[Collected data entries]
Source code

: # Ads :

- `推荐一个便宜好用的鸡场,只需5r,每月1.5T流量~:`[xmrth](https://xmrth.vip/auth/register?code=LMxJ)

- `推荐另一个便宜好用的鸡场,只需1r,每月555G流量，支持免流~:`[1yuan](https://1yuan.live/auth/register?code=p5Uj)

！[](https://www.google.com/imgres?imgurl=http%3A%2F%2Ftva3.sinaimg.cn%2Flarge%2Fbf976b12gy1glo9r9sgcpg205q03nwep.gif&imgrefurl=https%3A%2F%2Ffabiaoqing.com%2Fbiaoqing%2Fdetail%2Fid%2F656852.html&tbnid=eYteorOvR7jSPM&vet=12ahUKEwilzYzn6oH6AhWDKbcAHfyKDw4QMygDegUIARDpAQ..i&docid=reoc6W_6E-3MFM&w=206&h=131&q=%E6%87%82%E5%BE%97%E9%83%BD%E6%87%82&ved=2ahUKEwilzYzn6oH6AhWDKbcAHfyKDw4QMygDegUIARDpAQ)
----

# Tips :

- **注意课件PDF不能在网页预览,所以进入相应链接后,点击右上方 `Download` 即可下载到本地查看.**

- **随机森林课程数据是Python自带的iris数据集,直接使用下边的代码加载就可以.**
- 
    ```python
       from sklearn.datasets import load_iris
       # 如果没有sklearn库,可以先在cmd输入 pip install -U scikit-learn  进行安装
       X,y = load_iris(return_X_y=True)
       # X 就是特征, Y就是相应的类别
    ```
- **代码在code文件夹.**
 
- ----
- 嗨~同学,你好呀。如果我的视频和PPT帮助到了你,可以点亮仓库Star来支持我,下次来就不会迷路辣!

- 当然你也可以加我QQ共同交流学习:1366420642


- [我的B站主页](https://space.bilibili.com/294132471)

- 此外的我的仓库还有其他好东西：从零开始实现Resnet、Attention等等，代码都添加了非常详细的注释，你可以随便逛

[ASSIGNED TASK]: For each line in the data above that contains the string "register", extract the line.

[TASK RESPONSE]:
- `推荐一个便宜好用的鸡场,只需5r,每月1.5T流量~:`[xmrth](https://xmrth.vip/auth/register?code=LMxJ)
- `推荐另一个便宜好用的鸡场,只需1r,每月555G流量，支持免流~:`[1yuan](https://1yuan.live/auth/register?code=p5Uj)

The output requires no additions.